Anggota Komisi V DPR RI, Sudjatmiko. Foto: Istimewa TODAYNEWS.ID – Anggota Komisi V DPR RI Sudjatmiko, mendesak Kementerian Perhubungan (Kemenhub) dan Kementerian Ketenagakerjaan (Kemenaker) untuk mengawal ketat penyaluran Tunjangan Hari Raya (THR) atau Bonus Hari Raya (BHR) bagi pengemudi, kurir dan ojek online (ojol).
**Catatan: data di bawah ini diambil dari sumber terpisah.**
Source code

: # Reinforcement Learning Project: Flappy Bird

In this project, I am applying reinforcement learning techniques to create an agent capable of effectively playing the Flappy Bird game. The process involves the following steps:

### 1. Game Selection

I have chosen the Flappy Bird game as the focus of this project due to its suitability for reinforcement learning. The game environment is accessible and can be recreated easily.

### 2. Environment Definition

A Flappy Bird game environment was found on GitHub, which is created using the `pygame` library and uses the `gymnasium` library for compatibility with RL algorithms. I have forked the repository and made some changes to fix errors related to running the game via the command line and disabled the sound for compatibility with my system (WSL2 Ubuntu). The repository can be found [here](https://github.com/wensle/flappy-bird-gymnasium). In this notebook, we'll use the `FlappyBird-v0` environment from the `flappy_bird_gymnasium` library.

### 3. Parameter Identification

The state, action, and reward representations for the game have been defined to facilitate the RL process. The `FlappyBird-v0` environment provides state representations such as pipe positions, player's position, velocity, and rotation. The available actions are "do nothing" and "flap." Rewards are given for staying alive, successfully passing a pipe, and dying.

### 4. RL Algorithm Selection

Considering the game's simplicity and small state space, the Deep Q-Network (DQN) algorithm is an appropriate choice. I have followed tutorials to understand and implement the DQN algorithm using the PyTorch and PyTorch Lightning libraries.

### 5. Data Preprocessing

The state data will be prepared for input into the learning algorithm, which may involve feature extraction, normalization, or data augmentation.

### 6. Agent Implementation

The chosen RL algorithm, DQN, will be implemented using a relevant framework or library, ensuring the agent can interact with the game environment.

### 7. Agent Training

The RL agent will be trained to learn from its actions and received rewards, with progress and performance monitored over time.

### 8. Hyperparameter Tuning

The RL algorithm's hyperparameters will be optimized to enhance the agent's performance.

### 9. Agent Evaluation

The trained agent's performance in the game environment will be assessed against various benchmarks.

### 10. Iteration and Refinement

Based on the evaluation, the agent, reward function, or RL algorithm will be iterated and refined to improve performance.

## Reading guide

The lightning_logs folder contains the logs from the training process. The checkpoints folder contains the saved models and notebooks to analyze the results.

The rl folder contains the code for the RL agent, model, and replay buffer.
“Kami meminta Kemenaker berkoordinasi dengan Kemenhub untuk memastikan penyaluran THR tersebut dilakukan secara terbuka dan tanpa ada yang ditutup-tutupi,” ujar Sudjatmiko di Jakarta, Jumat (27/2/2026).
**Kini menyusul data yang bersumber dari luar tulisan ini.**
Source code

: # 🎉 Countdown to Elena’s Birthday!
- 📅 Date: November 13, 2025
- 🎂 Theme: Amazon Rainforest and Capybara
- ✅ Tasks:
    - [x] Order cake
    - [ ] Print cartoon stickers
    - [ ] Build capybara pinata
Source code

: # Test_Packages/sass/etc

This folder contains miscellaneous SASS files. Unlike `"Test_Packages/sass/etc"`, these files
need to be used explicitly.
Ia menegaskan bahwa proses penyaluran tahun ini harus berjalan transparan, akuntabel, dan berkeadilan guna menjamin kesejahteraan pekerja sektor logistik berbasis aplikasi.
“Ini bukan sekadar persoalan administratif, melainkan bentuk nyata keberpihakan negara terhadap hak mereka,” tegasnya.
Sudjatmiko menilai sinergi antara Kemenhub sebagai regulator transportasi dan Kemenaker sebagai pengawas perlindungan pekerja sangat krusial.
Hal ini mengingat posisi pengemudi daring yang berada dalam skema kemitraan sering kali rentan terhadap ketimpangan kriteria penentuan maupun bonus besaran jika tanpa pengawasan ketat pemerintah.
“Kemenhub dan Kemanaker harus mempunyai indikator jelas yang harus ditaati oleh penyedia jasa aplikasi transportasi online dalam memberikan BHR kepada mitra mereka,” katanya.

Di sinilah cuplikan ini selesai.